毎日はもっとわくわくして、キラキラして、楽しくなるものだと思ってた。


でも実際は……


『明日の夕方から、翌日の昼までオフになった』


クリスマス。

セナ君と、キス以上のことをして……

セナ君が歌う『Only』を聴いて、自分の気持ちに気づいた。

だけど、それ以来ずっと心の整理がつかなくて……


『会いたい』


たった一通のLINEを見ただけで、飛び跳ねるほど嬉しくなる自分がいる。

なのに、そんな自分を「なんて都合のいい女なんだろう」って思ってしまう。


クリスマス以降、毎週末のように「会いたい」って言われても、どんな顔で会えばいいのかわからない。

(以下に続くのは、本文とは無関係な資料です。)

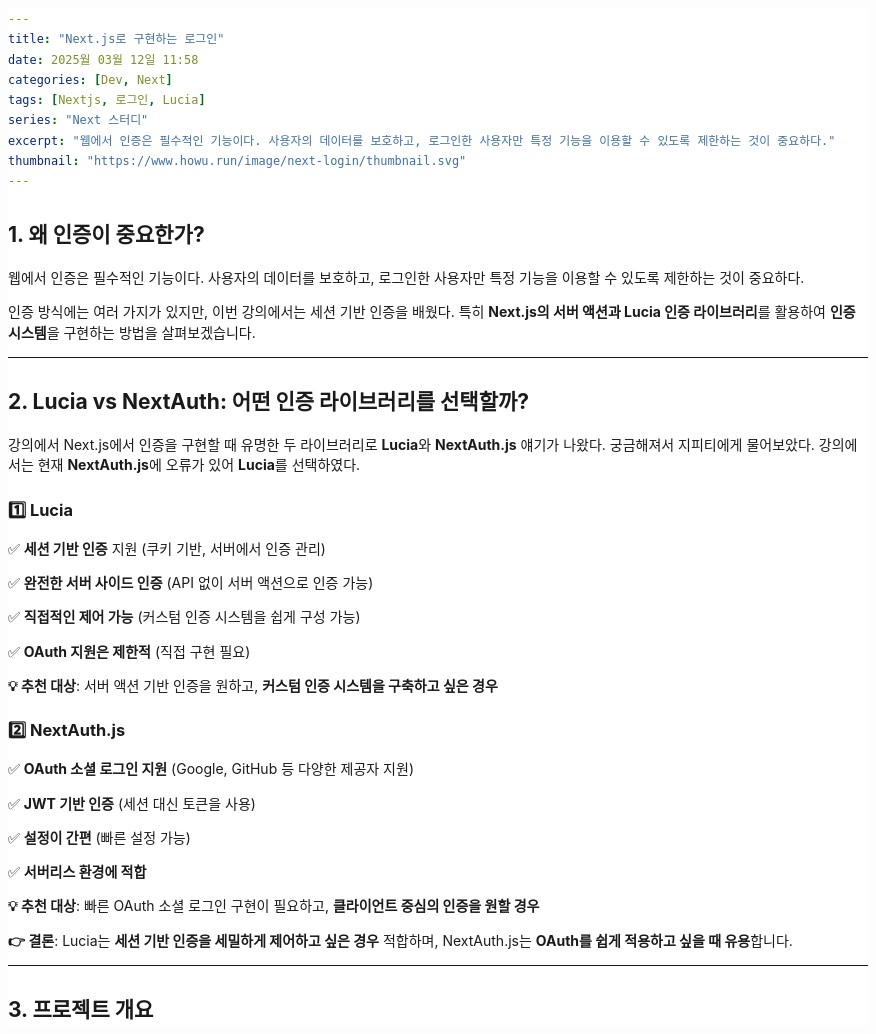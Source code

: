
 ```yaml
---
title: "Next.js로 구현하는 로그인"
date: 2025월 03월 12일 11:58
categories: [Dev, Next]
tags: [Nextjs, 로그인, Lucia]
series: "Next 스터디"
excerpt: "웹에서 인증은 필수적인 기능이다. 사용자의 데이터를 보호하고, 로그인한 사용자만 특정 기능을 이용할 수 있도록 제한하는 것이 중요하다."
thumbnail: "https://www.howu.run/image/next-login/thumbnail.svg"
---
```


## 1\. 왜 인증이 중요한가?

웹에서 인증은 필수적인 기능이다. 사용자의 데이터를 보호하고, 로그인한 사용자만 특정 기능을 이용할 수 있도록 제한하는 것이 중요하다.

인증 방식에는 여러 가지가 있지만, 이번 강의에서는 세션 기반 인증을 배웠다. 특히 **Next.js의 서버 액션과 Lucia 인증 라이브러리**를 활용하여 **인증 시스템**을 구현하는 방법을 살펴보겠습니다.

---

## 2\. Lucia vs NextAuth: 어떤 인증 라이브러리를 선택할까?

강의에서 Next.js에서 인증을 구현할 때 유명한 두 라이브러리로 **Lucia**와 **NextAuth.js** 얘기가 나왔다. 궁금해져서 지피티에게 물어보았다. 강의에서는 현재 **NextAuth.js**에 오류가 있어 **Lucia**를 선택하였다.

### 1️⃣ **Lucia**

✅ **세션 기반 인증** 지원 (쿠키 기반, 서버에서 인증 관리)

✅ **완전한 서버 사이드 인증** (API 없이 서버 액션으로 인증 가능)

✅ **직접적인 제어 가능** (커스텀 인증 시스템을 쉽게 구성 가능)

✅ **OAuth 지원은 제한적** (직접 구현 필요)

**💡 추천 대상**: 서버 액션 기반 인증을 원하고, **커스텀 인증 시스템을 구축하고 싶은 경우**

### 2️⃣ **NextAuth.js**

✅ **OAuth 소셜 로그인 지원** (Google, GitHub 등 다양한 제공자 지원)

✅ **JWT 기반 인증** (세션 대신 토큰을 사용)

✅ **설정이 간편** (빠른 설정 가능)

✅ **서버리스 환경에 적합**

**💡 추천 대상**: 빠른 OAuth 소셜 로그인 구현이 필요하고, **클라이언트 중심의 인증을 원할 경우**

**👉 결론**: Lucia는 **세션 기반 인증을 세밀하게 제어하고 싶은 경우** 적합하며, NextAuth.js는 **OAuth를 쉽게 적용하고 싶을 때 유용**합니다.

---

## 3\. 프로젝트 개요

今だって……何をどうすればいいのか、答えは出せないまま。


でも……

明日の0時を過ぎたら、セナ君の22歳の誕生日。


『私も』


やっぱり……顔を見て、お祝いしたい。


『学校から帰ってから行くので、7時くらいになると思います』


去年、セナ君の誕生日に渡したのは、スターライトパレードのシングル全曲をピアノアレンジした音源。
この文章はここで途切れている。